Monday, March 15, 2010

Childhood vaccines protect even the unvaccinated

Giving children the flu vaccine can protect the wider community, study finds.

It’s obvious that giving a child the flu vaccine will protect him or her from the influenza. But a new study suggests the benefit of vaccinating children can extend well beyond the youngsters themselves. Results of a clinical trial conducted in a largely self-contained religious community during the 2008-09 flu season show that vaccinating children against the seasonal flu can significantly protect unvaccinated community members as well. The study was conducted to determine if children who received the vaccine could act as a barrier to limit the spread of the flu to the wider, unvaccinated community, a concept known as “herd immunity.”
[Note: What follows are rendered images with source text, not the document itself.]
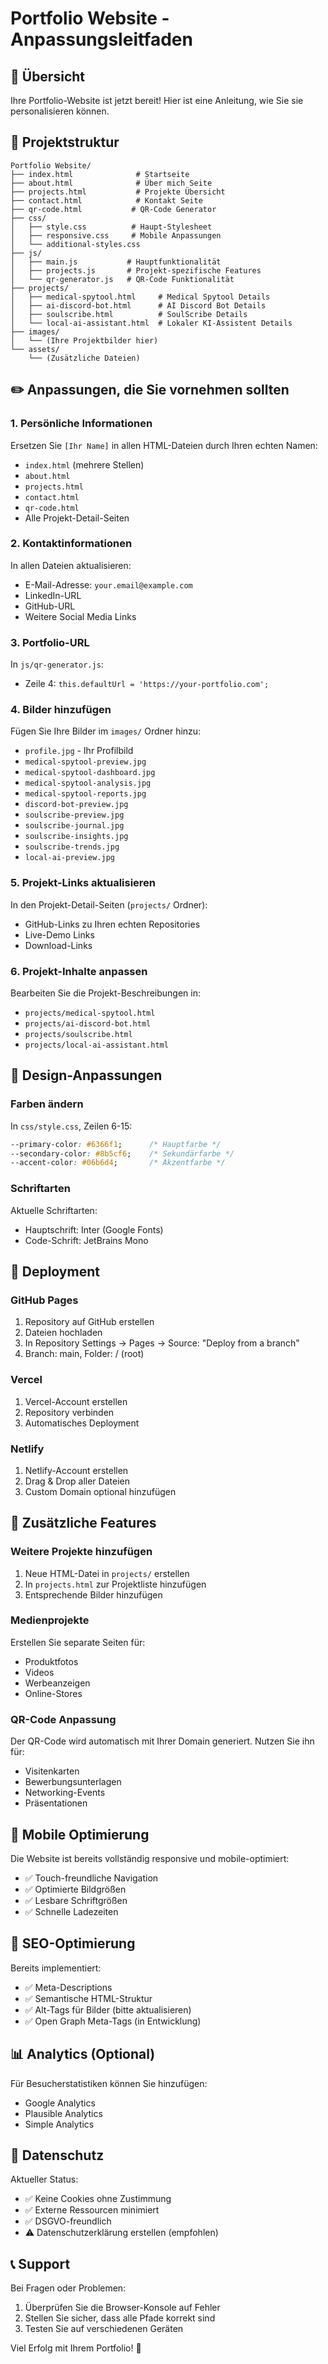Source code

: # Portfolio Website - Anpassungsleitfaden

## 🎯 Übersicht
Ihre Portfolio-Website ist jetzt bereit! Hier ist eine Anleitung, wie Sie sie personalisieren können.

## 📁 Projektstruktur

```
Portfolio Website/
├── index.html              # Startseite
├── about.html              # Über mich Seite
├── projects.html           # Projekte Übersicht
├── contact.html            # Kontakt Seite
├── qr-code.html           # QR-Code Generator
├── css/
│   ├── style.css          # Haupt-Stylesheet
│   ├── responsive.css     # Mobile Anpassungen
│   └── additional-styles.css
├── js/
│   ├── main.js           # Hauptfunktionalität
│   ├── projects.js       # Projekt-spezifische Features
│   └── qr-generator.js   # QR-Code Funktionalität
├── projects/
│   ├── medical-spytool.html     # Medical Spytool Details
│   ├── ai-discord-bot.html      # AI Discord Bot Details
│   ├── soulscribe.html          # SoulScribe Details
│   └── local-ai-assistant.html  # Lokaler KI-Assistent Details
├── images/
│   └── (Ihre Projektbilder hier)
└── assets/
    └── (Zusätzliche Dateien)
```

## ✏️ Anpassungen, die Sie vornehmen sollten

### 1. Persönliche Informationen
Ersetzen Sie `[Ihr Name]` in allen HTML-Dateien durch Ihren echten Namen:
- `index.html` (mehrere Stellen)
- `about.html`
- `projects.html`
- `contact.html`
- `qr-code.html`
- Alle Projekt-Detail-Seiten

### 2. Kontaktinformationen
In allen Dateien aktualisieren:
- E-Mail-Adresse: `your.email@example.com`
- LinkedIn-URL
- GitHub-URL
- Weitere Social Media Links

### 3. Portfolio-URL
In `js/qr-generator.js`:
- Zeile 4: `this.defaultUrl = 'https://your-portfolio.com';`

### 4. Bilder hinzufügen
Fügen Sie Ihre Bilder im `images/` Ordner hinzu:
- `profile.jpg` - Ihr Profilbild
- `medical-spytool-preview.jpg`
- `medical-spytool-dashboard.jpg`
- `medical-spytool-analysis.jpg`
- `medical-spytool-reports.jpg`
- `discord-bot-preview.jpg`
- `soulscribe-preview.jpg`
- `soulscribe-journal.jpg`
- `soulscribe-insights.jpg`
- `soulscribe-trends.jpg`
- `local-ai-preview.jpg`

### 5. Projekt-Links aktualisieren
In den Projekt-Detail-Seiten (`projects/` Ordner):
- GitHub-Links zu Ihren echten Repositories
- Live-Demo Links
- Download-Links

### 6. Projekt-Inhalte anpassen
Bearbeiten Sie die Projekt-Beschreibungen in:
- `projects/medical-spytool.html`
- `projects/ai-discord-bot.html`
- `projects/soulscribe.html`
- `projects/local-ai-assistant.html`

## 🎨 Design-Anpassungen

### Farben ändern
In `css/style.css`, Zeilen 6-15:
```css
--primary-color: #6366f1;      /* Hauptfarbe */
--secondary-color: #8b5cf6;    /* Sekundärfarbe */
--accent-color: #06b6d4;       /* Akzentfarbe */
```

### Schriftarten
Aktuelle Schriftarten:
- Hauptschrift: Inter (Google Fonts)
- Code-Schrift: JetBrains Mono

## 🚀 Deployment

### GitHub Pages
1. Repository auf GitHub erstellen
2. Dateien hochladen
3. In Repository Settings → Pages → Source: "Deploy from a branch"
4. Branch: main, Folder: / (root)

### Vercel
1. Vercel-Account erstellen
2. Repository verbinden
3. Automatisches Deployment

### Netlify
1. Netlify-Account erstellen
2. Drag & Drop aller Dateien
3. Custom Domain optional hinzufügen

## 🔧 Zusätzliche Features

### Weitere Projekte hinzufügen
1. Neue HTML-Datei in `projects/` erstellen
2. In `projects.html` zur Projektliste hinzufügen
3. Entsprechende Bilder hinzufügen

### Medienprojekte
Erstellen Sie separate Seiten für:
- Produktfotos
- Videos
- Werbeanzeigen
- Online-Stores

### QR-Code Anpassung
Der QR-Code wird automatisch mit Ihrer Domain generiert.
Nutzen Sie ihn für:
- Visitenkarten
- Bewerbungsunterlagen
- Networking-Events
- Präsentationen

## 📱 Mobile Optimierung

Die Website ist bereits vollständig responsive und mobile-optimiert:
- ✅ Touch-freundliche Navigation
- ✅ Optimierte Bildgrößen
- ✅ Lesbare Schriftgrößen
- ✅ Schnelle Ladezeiten

## 🎯 SEO-Optimierung

Bereits implementiert:
- ✅ Meta-Descriptions
- ✅ Semantische HTML-Struktur
- ✅ Alt-Tags für Bilder (bitte aktualisieren)
- ✅ Open Graph Meta-Tags (in Entwicklung)

## 📊 Analytics (Optional)

Für Besucherstatistiken können Sie hinzufügen:
- Google Analytics
- Plausible Analytics
- Simple Analytics

## 🔐 Datenschutz

Aktueller Status:
- ✅ Keine Cookies ohne Zustimmung
- ✅ Externe Ressourcen minimiert
- ✅ DSGVO-freundlich
- ⚠️ Datenschutzerklärung erstellen (empfohlen)

## 📞 Support

Bei Fragen oder Problemen:
1. Überprüfen Sie die Browser-Konsole auf Fehler
2. Stellen Sie sicher, dass alle Pfade korrekt sind
3. Testen Sie auf verschiedenen Geräten

Viel Erfolg mit Ihrem Portfolio! 🚀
According to the National Institutes of Health, researchers recruited volunteers from 46 Canadian Hutterite religious colonies that have limited contact with surrounding, non-Hutterite populations. (Hutterite communities have a lifestyle similar to the Amish and Mennonites). Of the close to 1,000 children participating in the study, roughly half were given the flu vaccine, while the other half were give the hepatitis A vaccine, which served as the control. The researchers found that the flu vaccine was 61 percent effective at indirectly preventing illness in unvaccinated people if they lived in a colony where approximately 80 percent of the children had received the flu vaccine.

The researchers further suggested that giving school-aged children the flu vaccine could be an effective way to stop the spread of the flu. In a statement provided by the National Institutes of Health, the researchers wrote “it may be advantageous to selectively immunize children in order to reduce community transmission of influenza.”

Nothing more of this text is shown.